Selon l'annonce officielle — un travail qui concerne chacun
Le Ministère de la Transformation numérique a annoncé le lancement d'un audit national des services publics et des prestations de l'État. Pendant le premier mois, tous les prestataires — des ministères centraux et des centres de prestation de services administratifs (ЦНАП) aux autorités locales et aux entreprises municipales — saisissent dans un système unique des données sur les documents, les tarifs, les délais, les statistiques de demandes et les motifs de refus. Il ne s'agit pas d'une réforme administrative routinière — c'est une étape fondamentale vers un État plus transparent et plus rapide.
Ce que l'audit vérifiera et le rôle de l'IA
Après la collecte des données, vient l'analyse. Selon le plan, l'intelligence artificielle contrôlera les services pour détecter les doublons et les procédures obsolètes. Sur la base de cette analyse, une feuille de route sera élaborée : quels services simplifier, migrer en ligne ou supprimer. Cette séquence est une pratique courante dans les pays qui modernisent leurs services publics, mais pour l'Ukraine il y a un objectif supplémentaire important : réduire le temps et les coûts pour les citoyens et les entreprises et améliorer l'efficacité de la gouvernance dans le contexte de la guerre.
"L'objectif de l'audit est de créer un catalogue numérique unique et un plan d'action clair, afin que les services deviennent plus rapides, moins coûteux et plus transparents pour les personnes et les entreprises."
— Ministère de la Transformation numérique de l'Ukraine
Conséquences pratiques pour les citoyens et les entreprises
En bref : moins de papiers, moins de files d'attente, moins de répétitions. La base unique devrait réduire le nombre d'exigences incohérentes entre les ministères et les bureaux locaux. Pour les entreprises, cela signifie des enregistrements plus rapides, l'obtention d'autorisations et le lancement de projets plus rapides ; pour les citoyens — des parcours simplifiés pour obtenir des attestations et moins de déplacements entre les administrations.
Contexte. Il n'existe actuellement aucune ressource unique regroupant les données sur tous les services publics et locaux, ce qui conduit à de nombreuses procédures redondantes. L'audit annoncé vise à combler cette lacune et à créer un catalogue numérique avec des indicateurs clés.
Mesures supplémentaires et signaux importants
L'initiative coïncide avec plusieurs autres décisions : Diia bascule vers les banques publiques pour le paiement des services publics, et le 10 janvier 2025 le portail a rétabli l'ouverture automatique des FOP. Ensemble, ces changements traduisent une tendance — les services publics sont transférés vers un écosystème numérique plus intégré et contrôlé.
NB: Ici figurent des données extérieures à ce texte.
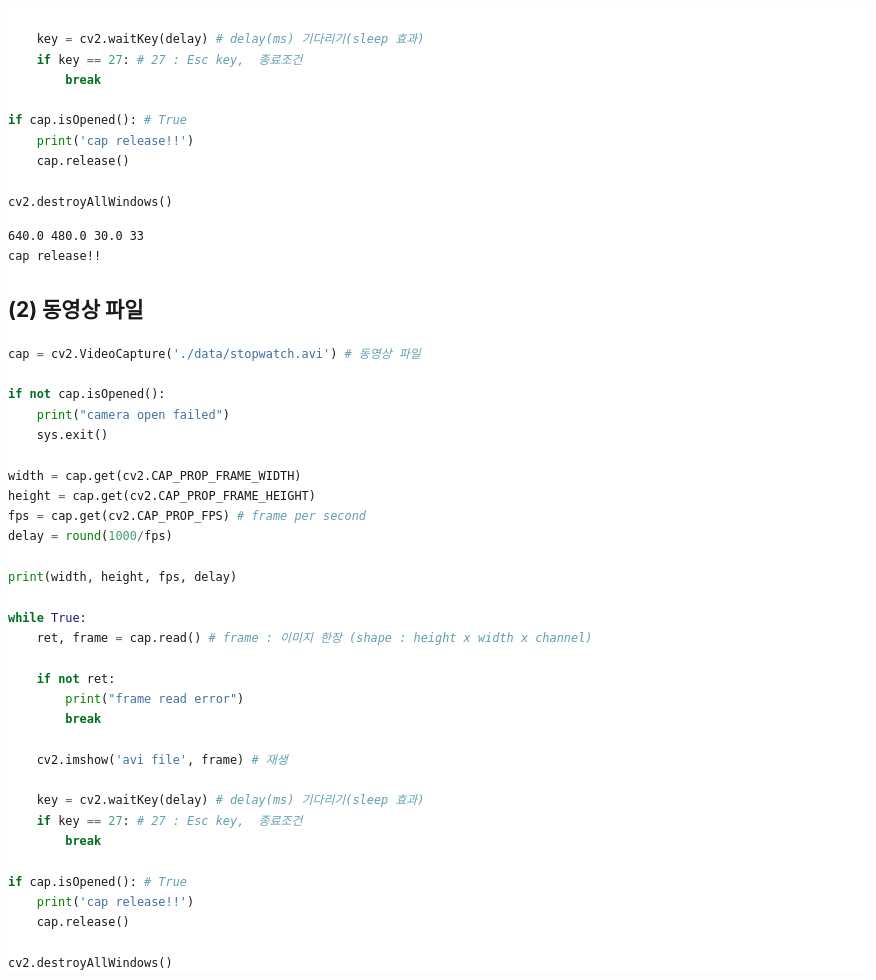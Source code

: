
 ```python
       
    key = cv2.waitKey(delay) # delay(ms) 기다리기(sleep 효과)
    if key == 27: # 27 : Esc key,  종료조건    
        break

if cap.isOpened(): # True
    print('cap release!!')
    cap.release()
    
cv2.destroyAllWindows()
```

    640.0 480.0 30.0 33
    cap release!!
    

## (2) 동영상 파일


```python
cap = cv2.VideoCapture('./data/stopwatch.avi') # 동영상 파일

if not cap.isOpened():
    print("camera open failed")
    sys.exit()
    
width = cap.get(cv2.CAP_PROP_FRAME_WIDTH)    
height = cap.get(cv2.CAP_PROP_FRAME_HEIGHT)    
fps = cap.get(cv2.CAP_PROP_FPS) # frame per second
delay = round(1000/fps)

print(width, height, fps, delay)

while True:    
    ret, frame = cap.read() # frame : 이미지 한장 (shape : height x width x channel)    

    if not ret:
        print("frame read error")
        break
        
    cv2.imshow('avi file', frame) # 재생    
       
    key = cv2.waitKey(delay) # delay(ms) 기다리기(sleep 효과)
    if key == 27: # 27 : Esc key,  종료조건    
        break

if cap.isOpened(): # True
    print('cap release!!')
    cap.release()
    
cv2.destroyAllWindows()
```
Risques et questions ouvertes
L'audit ne produira des résultats que si la qualité des données, la préparation technique des organismes et la volonté politique d'appliquer la feuille de route sont au rendez-vous. Il convient également de surveiller les risques liés à l'automatisation : l'IA aidera à identifier les problèmes systémiques, mais les décisions de suppression ou de modification de services nécessitent un contrôle et une responsabilité humains.
Et ensuite ?
Les experts en gouvernance numérique soulignent : l'initiative a le potentiel d'économiser du temps et des ressources budgétaires et d'améliorer la qualité des services. Mais à présent la balle est dans le camp des autorités — les déclarations doivent se traduire en changements concrets dans les procédures et les services. La question de savoir si la discipline institutionnelle suffira à transformer le catalogue numérique en résultats tangibles est stratégique pour l'État et quotidienne pour chaque citoyen.